Parquet bloom filter doesn't work with nested fields

hussein-awala commented 8 months ago

Apache Iceberg version

1.4.3 (latest release)

Query engine

Spark

Please describe the bug 🐞

I have an Iceberg table, and I want to create two bloom filters on a root string column and nested string column in a struct, I've set the properties write.parquet.bloom-filter-enabled.column.a and write.parquet.bloom-filter-enabled.column.b.c to true, and I checked with parquet-cli:

$ parquet bloom-filter /path/to/file.parquet -c a -v <not existing value>

Row group 0:
--------------------------------------------------------------------------------
value <not existing value> NOT exists.

$ parquet bloom-filter /path/to/file.parquet -c a -v <existing value>

Row group 0:
--------------------------------------------------------------------------------
value <existing value> maybe exists.

$ parquet bloom-filter /path/to/file.parquet -c b.c -v <some value>

Row group 0:
--------------------------------------------------------------------------------
column b.c has no bloom filter

# check if it's an issue with column name parsing:
$ parquet bloom-filter /path/to/file.parquet -c b.d -v <some value>
Argument error: Schema doesn't have column: b.d

However, I tried with Spark and parquet, and it worker without any issue:

import org.apache.spark.sql.types._
import org.apache.spark.sql.Row
import spark.implicits._

val schema = StructType(Array(
    StructField("a", StringType, true),
    StructField("b", StringType, true),
    StructField("nested", StructType(Array(
      StructField("c", StringType, true),
      StructField("d", StringType, true)
    )), true)
))

val data = Seq(
    Row("1", "25", Row("100", "a")),
    Row("2", "30", Row("200", "b")),
    Row("3", "35", Row("300", "c")),
    Row("4", "40", Row("400", "d")),
    Row("5", "45", Row("500", "e"))
)

val df = spark.createDataFrame(
    spark.sparkContext.parallelize(data),
    schema
)

df.write.format("parquet")
    .option("parquet.bloom.filter.enabled#a", "true")
    .option("parquet.bloom.filter.enabled#nested.c", "true")
    .save("bloom_parquet")

Check with parquet-cli

$  github parquet bloom-filter bloom_parquet/part-00002-9fac4c38-7113-45df-8db9-d96c3f6b6a8e-c000.snappy.parquet -c a -v "1"

Row group 0:
--------------------------------------------------------------------------------
value 1 maybe exists.

$  github parquet bloom-filter bloom_parquet/part-00002-9fac4c38-7113-45df-8db9-d96c3f6b6a8e-c000.snappy.parquet -c nested.c -v "1"

Row group 0:
--------------------------------------------------------------------------------
value 1 NOT exists.

amogh-jahagirdar commented 8 months ago

Thanks for reporting @hussein-awala I'm taking a look, I forgot if there's some limitation preventing us from supporting bloom filters on nested fields.
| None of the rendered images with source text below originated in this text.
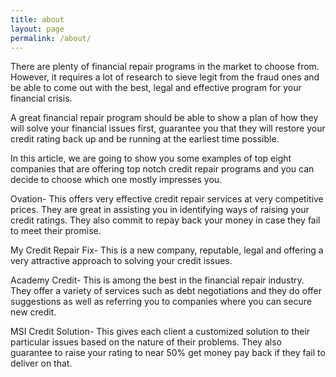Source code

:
 ```yaml
---
title: about
layout: page
permalink: /about/
---
```

There are plenty of financial repair programs in the market to choose from. However, it requires a lot of research to sieve legit from the fraud ones and be able to come out with the best, legal and effective program for your financial crisis.

A great financial repair program should be able to show a plan of how they will solve your financial issues first, guarantee you that they will restore your credit rating back up and be running at the earliest time possible.

In this article, we are going to show you some examples of top eight companies that are offering top notch credit repair programs and you can decide to choose which one mostly impresses you.

Ovation- This offers very effective credit repair services at very competitive prices. They are great in assisting you in identifying ways of raising your credit ratings. They also commit to repay back your money in case they fail to meet their promise.

My Credit Repair Fix- This is a new company, reputable, legal and offering a very attractive approach to solving your credit issues.

Academy Credit- This is among the best in the financial repair industry. They offer a variety of services such as debt negotiations and they do offer suggestions as well as referring you to companies where you can secure new credit.

MSI Credit Solution- This gives each client a customized solution to their particular issues based on the nature of their problems. They also guarantee to raise your rating to near 50% get money pay back if they fail to deliver on that.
At least we can see that there is not a limitation on the parquet side by the test you did.

hussein-awala commented 8 months ago

@amogh-jahagirdar I created https://github.com/apache/iceberg/pull/9902 to test if the bloom filters are added to the files, and they seem to be added for the nested field.

I will try to create my table with different catalogs to check if it's related to the catalog. Also, it could be related to how the data are written, where these tests use the FileAppender directly, I will try to use Spark API in these tests to write the data.

amogh-jahagirdar commented 8 months ago

Sounds great! I'll take a look at the PR.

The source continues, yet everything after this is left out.